Car je vois bien que vous n’êtes guère encouragé à la lucidité. En effet, j’ai noté que dans notre pays, pour une certaine presse, quand les opposants ne gagnent pas une élection ils devraient démissionner ; mais si c’est le pouvoir qui est dans ce cas, aucun des mêmes ne le suggère.
Monsieur le Premier ministre, savez-vous que vous avez, vous aussi, perdu l’élection ?
Je vois bien que non.
Hier, vous avez rappelé que je comptais sur l’élection européenne comme sur un référendum contre votre politique. Mais c’est bien vrai ! Et c’est bien ce qui s’est passé.
Oui, c’était un référendum ! Et vous l’avez perdu.
80% des bulletins de vote se sont portés sur des listes qui vous étaient ouvertement opposées. 90 % des inscrits vous ont refusé leur appui.
Ce n’est pas tout.
Vous aviez lancé un défi solennel à l’extrême droite et le Président de la République avait dit que si jamais il venait à perdre, il y aurait de lourdes conséquences.
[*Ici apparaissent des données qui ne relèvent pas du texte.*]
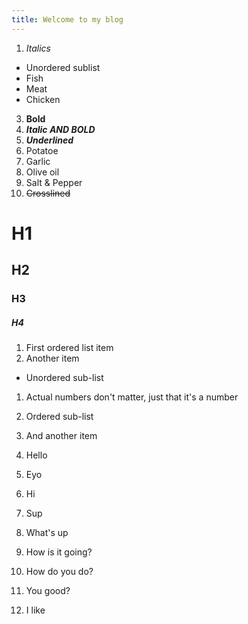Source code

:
 ```yaml
---
title: Welcome to my blog
---
```


1. *Italics*
  * Unordered sublist
  * Fish
  * Meat
  * Chicken
3. **Bold**
4. ***Italic AND BOLD***
5. **_Underlined_**
  1. Potatoe 
  2. Garlic
  3. Olive oil
  4. Salt & Pepper
9. ~~Crosslined~~
# H1
## H2
### H3
##### H4

1. First ordered list item
2. Another item
  * Unordered sub-list  
1. Actual numbers don't matter, just that it's a number
  1. Ordered sub-list
4. And another item 

1. Hello
2. Eyo
3. Hi
4. Sup
5. What's up
6. How is it going?
7. How do you do?
8. You good?
9. I like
Et vous l’avez perdu.
Pourtant, vous voulez faire comme si de rien n’était.
Vous pensez gouverner contre tout le monde avec 20% des suffrages exprimés et 10% des inscrits ! Et cela pour continuer à tout détruire de l’État social et républicain lentement construit par les générations précédentes.
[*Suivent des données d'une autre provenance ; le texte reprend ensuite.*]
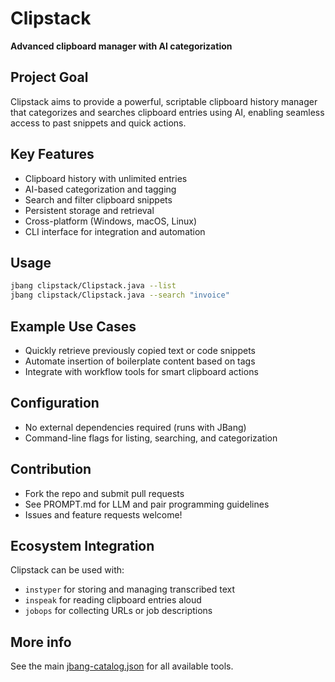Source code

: # Clipstack

**Advanced clipboard manager with AI categorization**

## Project Goal

Clipstack aims to provide a powerful, scriptable clipboard history manager that categorizes and searches clipboard entries using AI, enabling seamless access to past snippets and quick actions.

## Key Features

- Clipboard history with unlimited entries
- AI-based categorization and tagging
- Search and filter clipboard snippets
- Persistent storage and retrieval
- Cross-platform (Windows, macOS, Linux)
- CLI interface for integration and automation

## Usage

```sh
jbang clipstack/Clipstack.java --list
jbang clipstack/Clipstack.java --search "invoice"
```

## Example Use Cases

- Quickly retrieve previously copied text or code snippets
- Automate insertion of boilerplate content based on tags
- Integrate with workflow tools for smart clipboard actions

## Configuration

- No external dependencies required (runs with JBang)
- Command-line flags for listing, searching, and categorization

## Contribution

- Fork the repo and submit pull requests
- See PROMPT.md for LLM and pair programming guidelines
- Issues and feature requests welcome!

## Ecosystem Integration

Clipstack can be used with:
- `instyper` for storing and managing transcribed text
- `inspeak` for reading clipboard entries aloud
- `jobops` for collecting URLs or job descriptions

## More info

See the main [jbang-catalog.json](../jbang-catalog.json) for all available tools.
Dès lors, toute votre politique est un passage en force contre le pays.
Où est la République dans cette méthode ? Où est la démocratie ? Où est la souveraineté du peuple ?
Ne m’objectez pas notre propre faiblesse actuelle !
On est légitime à tout remettre en cause si c’est la loi de sa seule conscience et qu’on en assume les conséquences. C’est la leçon que nous a laissée Antigone de Sophocle.
Mais pour le reste, on ne peut gouverner tout le monde qu’à la condition d’avoir une majorité populaire pour le faire. Ce n’est pas une affaire individuelle et le statut de l’opposant et celui du gouvernant n’ont rien à voir.
Vous pouvez croire le contraire, pendant ce temps la France poursuit donc son ébullition. C’est ce que montrent, par exemple – je dis bien « par exemple » – ces 45 services d’urgences en grève dans les hôpitaux, ou ces centaines d’établissements scolaires en lutte contre la réforme Blanquer.
Dans sa profondeur, la vérité qui nous accable tous est la suivante : le pays ne se sent représenté politiquement par personne.
Pourtant, il existe un programme populaire partagé à cette heure et qui tient en deux lignes : vivre décemment dans un monde débarrassé de la compétition de chacun contre tous et du saccage de la nature.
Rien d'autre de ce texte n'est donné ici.